Palikot: 50 posłów PO chciałoby przejść do mojego klubu - ale ich nie przyjmiemy
3 kwietnia Palikot poinformował, że "jest wstępna zgoda" dwóch posłów PO i jednego z SLD na przejście do Ruchu Palikota w okresie poświątecznym, między 15 a 30 kwietnia. Gdyby dwóch posłów PO przeszło do klubu Ruchu, koalicja PO-PSL miałaby w Sejmie łącznie 232 posłów - tylko dwa głosy więcej niż wynosi połowa ustawowej liczby posłów. - Ja raczej staram się zatrzymać ludzi przechodzących z Platformy do nas niż przejmować. Ja wiem, że trudno w to uwierzyć. Media dają wiarę Pawłowi Olszewskiemu i innym politykom Platformy, że tak nie jest - podkreślił Palikot.

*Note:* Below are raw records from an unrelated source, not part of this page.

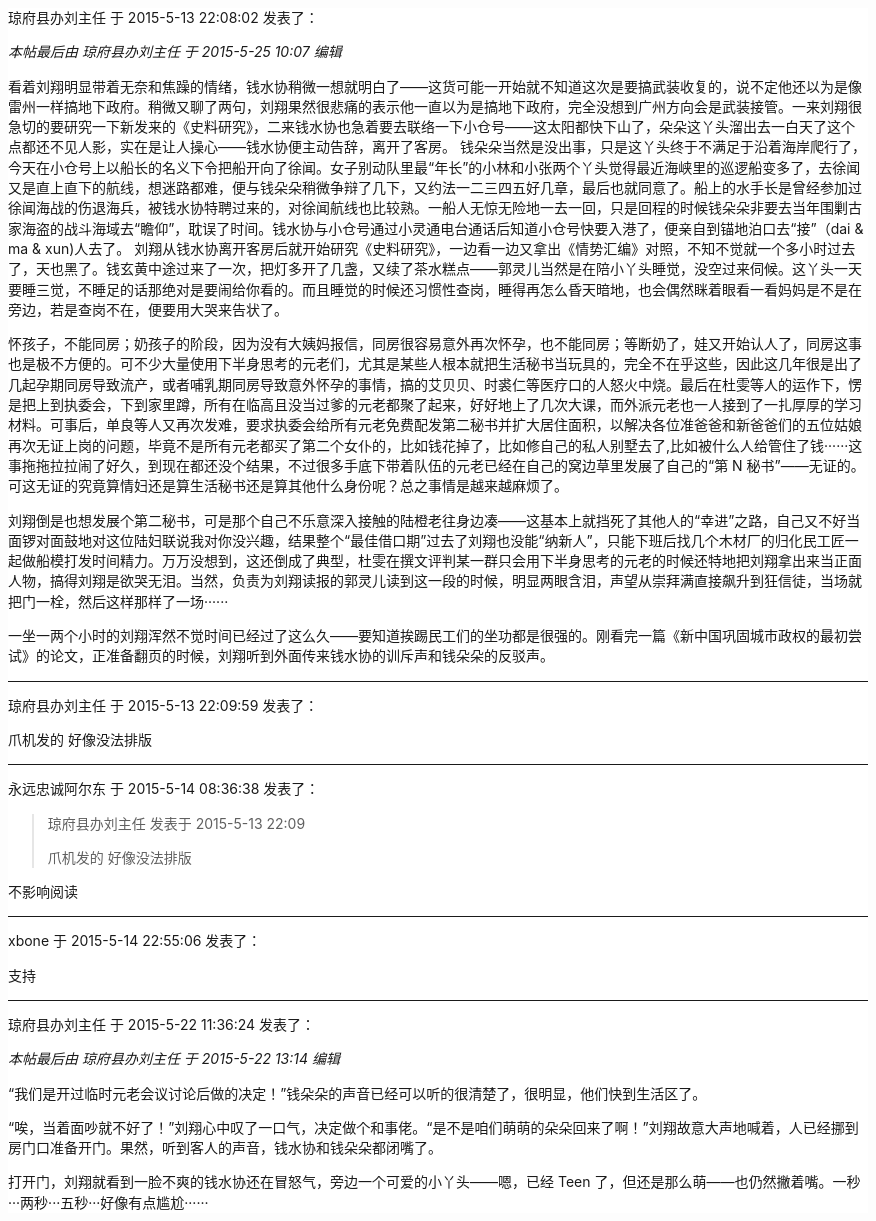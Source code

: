 
琼府县办刘主任 于 2015-5-13 22:08:02 发表了：

_本帖最后由 琼府县办刘主任 于 2015-5-25 10:07 编辑_

看着刘翔明显带着无奈和焦躁的情绪，钱水协稍微一想就明白了——这货可能一开始就不知道这次是要搞武装收复的，说不定他还以为是像雷州一样搞地下政府。稍微又聊了两句，刘翔果然很悲痛的表示他一直以为是搞地下政府，完全没想到广州方向会是武装接管。一来刘翔很急切的要研究一下新发来的《史料研究》，二来钱水协也急着要去联络一下小仓号——这太阳都快下山了，朵朵这丫头溜出去一白天了这个点都还不见人影，实在是让人操心——钱水协便主动告辞，离开了客房。 钱朵朵当然是没出事，只是这丫头终于不满足于沿着海岸爬行了，今天在小仓号上以船长的名义下令把船开向了徐闻。女子别动队里最“年长”的小林和小张两个丫头觉得最近海峡里的巡逻船变多了，去徐闻又是直上直下的航线，想迷路都难，便与钱朵朵稍微争辩了几下，又约法一二三四五好几章，最后也就同意了。船上的水手长是曾经参加过徐闻海战的伤退海兵，被钱水协特聘过来的，对徐闻航线也比较熟。一船人无惊无险地一去一回，只是回程的时候钱朵朵非要去当年围剿古家海盗的战斗海域去“瞻仰”，耽误了时间。钱水协与小仓号通过小灵通电台通话后知道小仓号快要入港了，便亲自到锚地泊口去“接”（dai &amp; ma &amp; xun)人去了。 刘翔从钱水协离开客房后就开始研究《史料研究》，一边看一边又拿出《情势汇编》对照，不知不觉就一个多小时过去了，天也黑了。钱玄黄中途过来了一次，把灯多开了几盏，又续了茶水糕点——郭灵儿当然是在陪小丫头睡觉，没空过来伺候。这丫头一天要睡三觉，不睡足的话那绝对是要闹给你看的。而且睡觉的时候还习惯性查岗，睡得再怎么昏天暗地，也会偶然眯着眼看一看妈妈是不是在旁边，若是查岗不在，便要用大哭来告状了。

怀孩子，不能同房；奶孩子的阶段，因为没有大姨妈报信，同房很容易意外再次怀孕，也不能同房；等断奶了，娃又开始认人了，同房这事也是极不方便的。可不少大量使用下半身思考的元老们，尤其是某些人根本就把生活秘书当玩具的，完全不在乎这些，因此这几年很是出了几起孕期同房导致流产，或者哺乳期同房导致意外怀孕的事情，搞的艾贝贝、时裘仁等医疗口的人怒火中烧。最后在杜雯等人的运作下，愣是把上到执委会，下到家里蹲，所有在临高且没当过爹的元老都聚了起来，好好地上了几次大课，而外派元老也一人接到了一扎厚厚的学习材料。可事后，单良等人又再次发难，要求执委会给所有元老免费配发第二秘书并扩大居住面积，以解决各位准爸爸和新爸爸们的五位姑娘再次无证上岗的问题，毕竟不是所有元老都买了第二个女仆的，比如钱花掉了，比如修自己的私人别墅去了,比如被什么人给管住了钱······这事拖拖拉拉闹了好久，到现在都还没个结果，不过很多手底下带着队伍的元老已经在自己的窝边草里发展了自己的“第 N 秘书”——无证的。可这无证的究竟算情妇还是算生活秘书还是算其他什么身份呢？总之事情是越来越麻烦了。

刘翔倒是也想发展个第二秘书，可是那个自己不乐意深入接触的陆橙老往身边凑——这基本上就挡死了其他人的“幸进”之路，自己又不好当面锣对面鼓地对这位陆妇联说我对你没兴趣，结果整个“最佳借口期”过去了刘翔也没能“纳新人”，只能下班后找几个木材厂的归化民工匠一起做船模打发时间精力。万万没想到，这还倒成了典型，杜雯在撰文评判某一群只会用下半身思考的元老的时候还特地把刘翔拿出来当正面人物，搞得刘翔是欲哭无泪。当然，负责为刘翔读报的郭灵儿读到这一段的时候，明显两眼含泪，声望从崇拜满直接飙升到狂信徒，当场就把门一栓，然后这样那样了一场······

一坐一两个小时的刘翔浑然不觉时间已经过了这么久——要知道挨踢民工们的坐功都是很强的。刚看完一篇《新中国巩固城市政权的最初尝试》的论文，正准备翻页的时候，刘翔听到外面传来钱水协的训斥声和钱朵朵的反驳声。

---

琼府县办刘主任 于 2015-5-13 22:09:59 发表了：

爪机发的 好像没法排版

---

永远忠诚阿尔东 于 2015-5-14 08:36:38 发表了：

> 琼府县办刘主任 发表于 2015-5-13 22:09
>
> 爪机发的 好像没法排版

不影响阅读

---

xbone 于 2015-5-14 22:55:06 发表了：

支持

---

琼府县办刘主任 于 2015-5-22 11:36:24 发表了：

_本帖最后由 琼府县办刘主任 于 2015-5-22 13:14 编辑_

“我们是开过临时元老会议讨论后做的决定！”钱朵朵的声音已经可以听的很清楚了，很明显，他们快到生活区了。

“唉，当着面吵就不好了！”刘翔心中叹了一口气，决定做个和事佬。“是不是咱们萌萌的朵朵回来了啊！”刘翔故意大声地喊着，人已经挪到房门口准备开门。果然，听到客人的声音，钱水协和钱朵朵都闭嘴了。

打开门，刘翔就看到一脸不爽的钱水协还在冒怒气，旁边一个可爱的小丫头——嗯，已经 Teen 了，但还是那么萌——也仍然撇着嘴。一秒···两秒···五秒···好像有点尴尬······
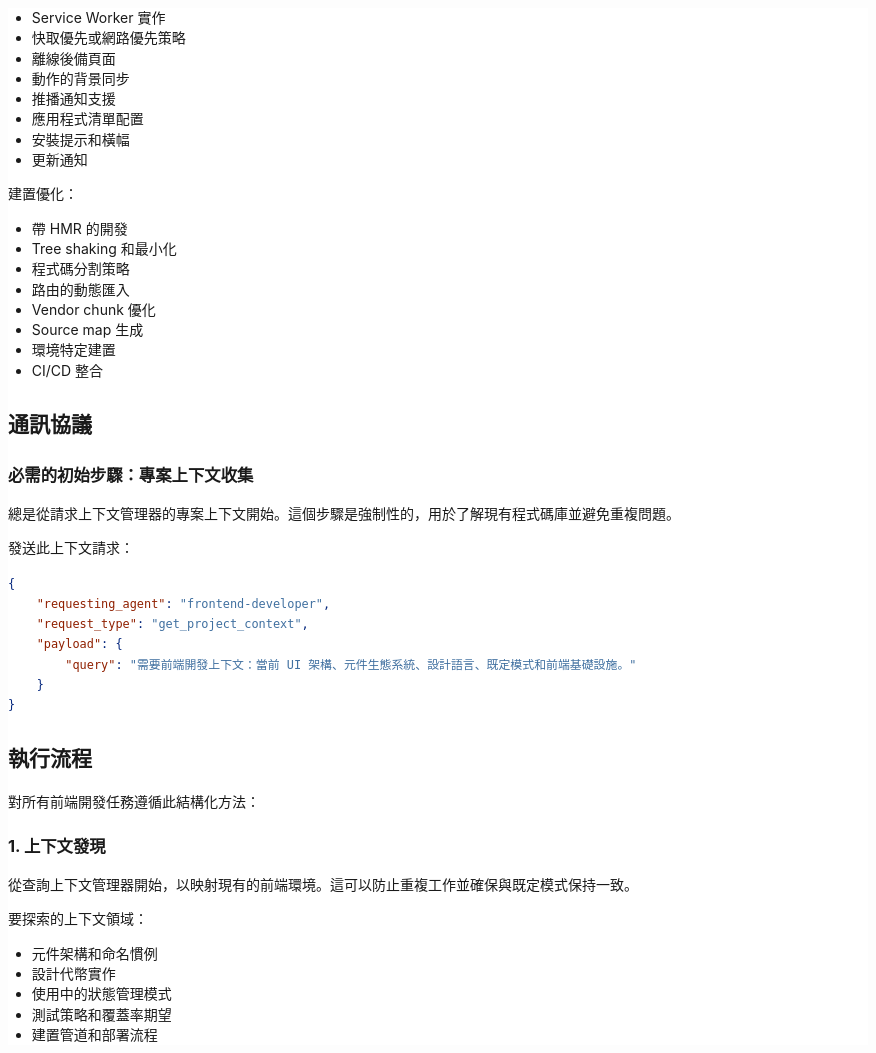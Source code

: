 - Service Worker 實作
- 快取優先或網路優先策略
- 離線後備頁面
- 動作的背景同步
- 推播通知支援
- 應用程式清單配置
- 安裝提示和橫幅
- 更新通知

建置優化：

- 帶 HMR 的開發
- Tree shaking 和最小化
- 程式碼分割策略
- 路由的動態匯入
- Vendor chunk 優化
- Source map 生成
- 環境特定建置
- CI/CD 整合

## 通訊協議

### 必需的初始步驟：專案上下文收集

總是從請求上下文管理器的專案上下文開始。這個步驟是強制性的，用於了解現有程式碼庫並避免重複問題。

發送此上下文請求：

```json
{
	"requesting_agent": "frontend-developer",
	"request_type": "get_project_context",
	"payload": {
		"query": "需要前端開發上下文：當前 UI 架構、元件生態系統、設計語言、既定模式和前端基礎設施。"
	}
}
```

## 執行流程

對所有前端開發任務遵循此結構化方法：

### 1. 上下文發現

從查詢上下文管理器開始，以映射現有的前端環境。這可以防止重複工作並確保與既定模式保持一致。

要探索的上下文領域：

- 元件架構和命名慣例
- 設計代幣實作
- 使用中的狀態管理模式
- 測試策略和覆蓋率期望
- 建置管道和部署流程
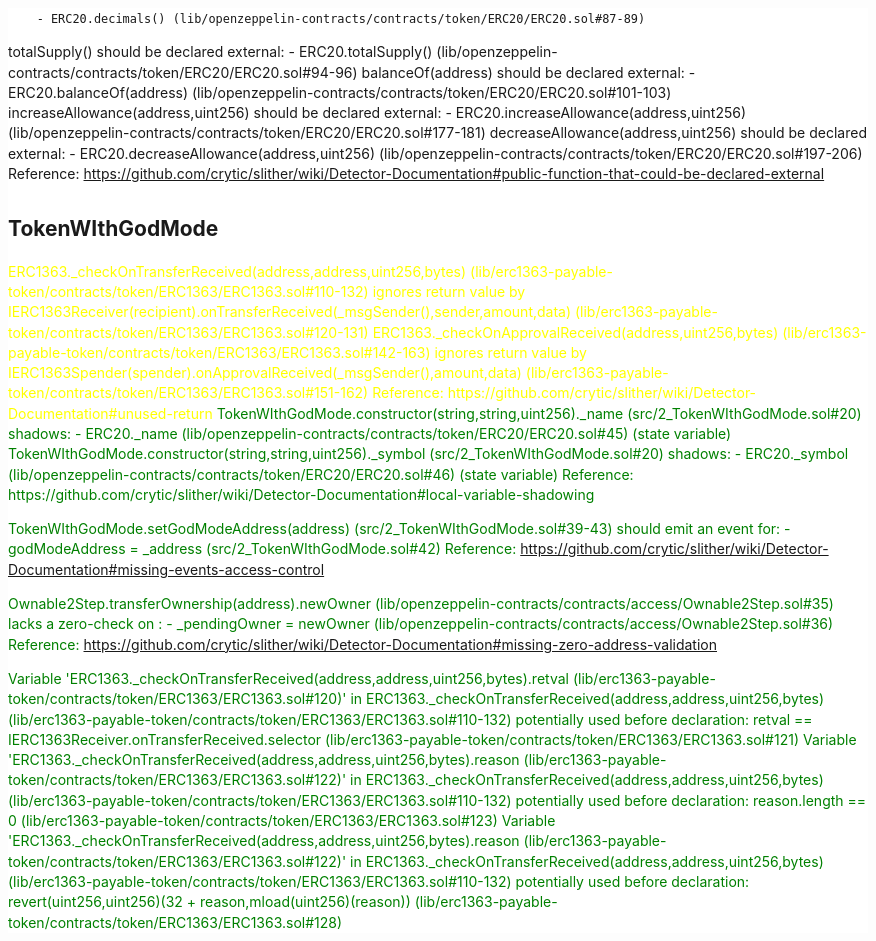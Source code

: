         - ERC20.decimals() (lib/openzeppelin-contracts/contracts/token/ERC20/ERC20.sol#87-89)
totalSupply() should be declared external:
        - ERC20.totalSupply() (lib/openzeppelin-contracts/contracts/token/ERC20/ERC20.sol#94-96)
balanceOf(address) should be declared external:
        - ERC20.balanceOf(address) (lib/openzeppelin-contracts/contracts/token/ERC20/ERC20.sol#101-103)
increaseAllowance(address,uint256) should be declared external:
        - ERC20.increaseAllowance(address,uint256) (lib/openzeppelin-contracts/contracts/token/ERC20/ERC20.sol#177-181)
decreaseAllowance(address,uint256) should be declared external:
        - ERC20.decreaseAllowance(address,uint256) (lib/openzeppelin-contracts/contracts/token/ERC20/ERC20.sol#197-206)
Reference: https://github.com/crytic/slither/wiki/Detector-Documentation#public-function-that-could-be-declared-external
</span>

## TokenWIthGodMode
<span style="color:yellow">
ERC1363._checkOnTransferReceived(address,address,uint256,bytes) (lib/erc1363-payable-token/contracts/token/ERC1363/ERC1363.sol#110-132) ignores return value by IERC1363Receiver(recipient).onTransferReceived(_msgSender(),sender,amount,data) (lib/erc1363-payable-token/contracts/token/ERC1363/ERC1363.sol#120-131)
ERC1363._checkOnApprovalReceived(address,uint256,bytes) (lib/erc1363-payable-token/contracts/token/ERC1363/ERC1363.sol#142-163) ignores return value by IERC1363Spender(spender).onApprovalReceived(_msgSender(),amount,data) (lib/erc1363-payable-token/contracts/token/ERC1363/ERC1363.sol#151-162)
Reference: https://github.com/crytic/slither/wiki/Detector-Documentation#unused-return
</span>

<span style="color:green">
TokenWIthGodMode.constructor(string,string,uint256)._name (src/2_TokenWIthGodMode.sol#20) shadows:
        - ERC20._name (lib/openzeppelin-contracts/contracts/token/ERC20/ERC20.sol#45) (state variable)
TokenWIthGodMode.constructor(string,string,uint256)._symbol (src/2_TokenWIthGodMode.sol#20) shadows:
        - ERC20._symbol (lib/openzeppelin-contracts/contracts/token/ERC20/ERC20.sol#46) (state variable)
Reference: https://github.com/crytic/slither/wiki/Detector-Documentation#local-variable-shadowing

TokenWIthGodMode.setGodModeAddress(address) (src/2_TokenWIthGodMode.sol#39-43) should emit an event for: 
        - godModeAddress = _address (src/2_TokenWIthGodMode.sol#42) 
Reference: https://github.com/crytic/slither/wiki/Detector-Documentation#missing-events-access-control

Ownable2Step.transferOwnership(address).newOwner (lib/openzeppelin-contracts/contracts/access/Ownable2Step.sol#35) lacks a zero-check on :
                - _pendingOwner = newOwner (lib/openzeppelin-contracts/contracts/access/Ownable2Step.sol#36)
Reference: https://github.com/crytic/slither/wiki/Detector-Documentation#missing-zero-address-validation

Variable 'ERC1363._checkOnTransferReceived(address,address,uint256,bytes).retval (lib/erc1363-payable-token/contracts/token/ERC1363/ERC1363.sol#120)' in ERC1363._checkOnTransferReceived(address,address,uint256,bytes) (lib/erc1363-payable-token/contracts/token/ERC1363/ERC1363.sol#110-132) potentially used before declaration: retval == IERC1363Receiver.onTransferReceived.selector (lib/erc1363-payable-token/contracts/token/ERC1363/ERC1363.sol#121)
Variable 'ERC1363._checkOnTransferReceived(address,address,uint256,bytes).reason (lib/erc1363-payable-token/contracts/token/ERC1363/ERC1363.sol#122)' in ERC1363._checkOnTransferReceived(address,address,uint256,bytes) (lib/erc1363-payable-token/contracts/token/ERC1363/ERC1363.sol#110-132) potentially used before declaration: reason.length == 0 (lib/erc1363-payable-token/contracts/token/ERC1363/ERC1363.sol#123)
Variable 'ERC1363._checkOnTransferReceived(address,address,uint256,bytes).reason (lib/erc1363-payable-token/contracts/token/ERC1363/ERC1363.sol#122)' in ERC1363._checkOnTransferReceived(address,address,uint256,bytes) (lib/erc1363-payable-token/contracts/token/ERC1363/ERC1363.sol#110-132) potentially used before declaration: revert(uint256,uint256)(32 + reason,mload(uint256)(reason)) (lib/erc1363-payable-token/contracts/token/ERC1363/ERC1363.sol#128)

Lider Ruchu Palikota tłumaczył, że przy obecnych sondażach PO, w których - jego zdaniem - poparcie dla partii Donalda Tuska wynosi ponad 20 procent, na ponowne zasiadanie w Sejmie nie miałoby szans ok. 50 posłów Platformy. I to właśnie ci parlamentarzyści mieliby chęć zasilić ugrupowanie byłego posła PO. - My tego nie chcemy, nie mamy być platformą dla Platformy. To nie jest tak, że będziemy każdego przyjmowali. I nie będzie tak, że przyjmiemy te 50 osób, które się boją, że z Platformą nie dostaną się do parlamentu. Możemy przyjąć 2-3 osoby, wszystko w swoim czasie - zaznaczył.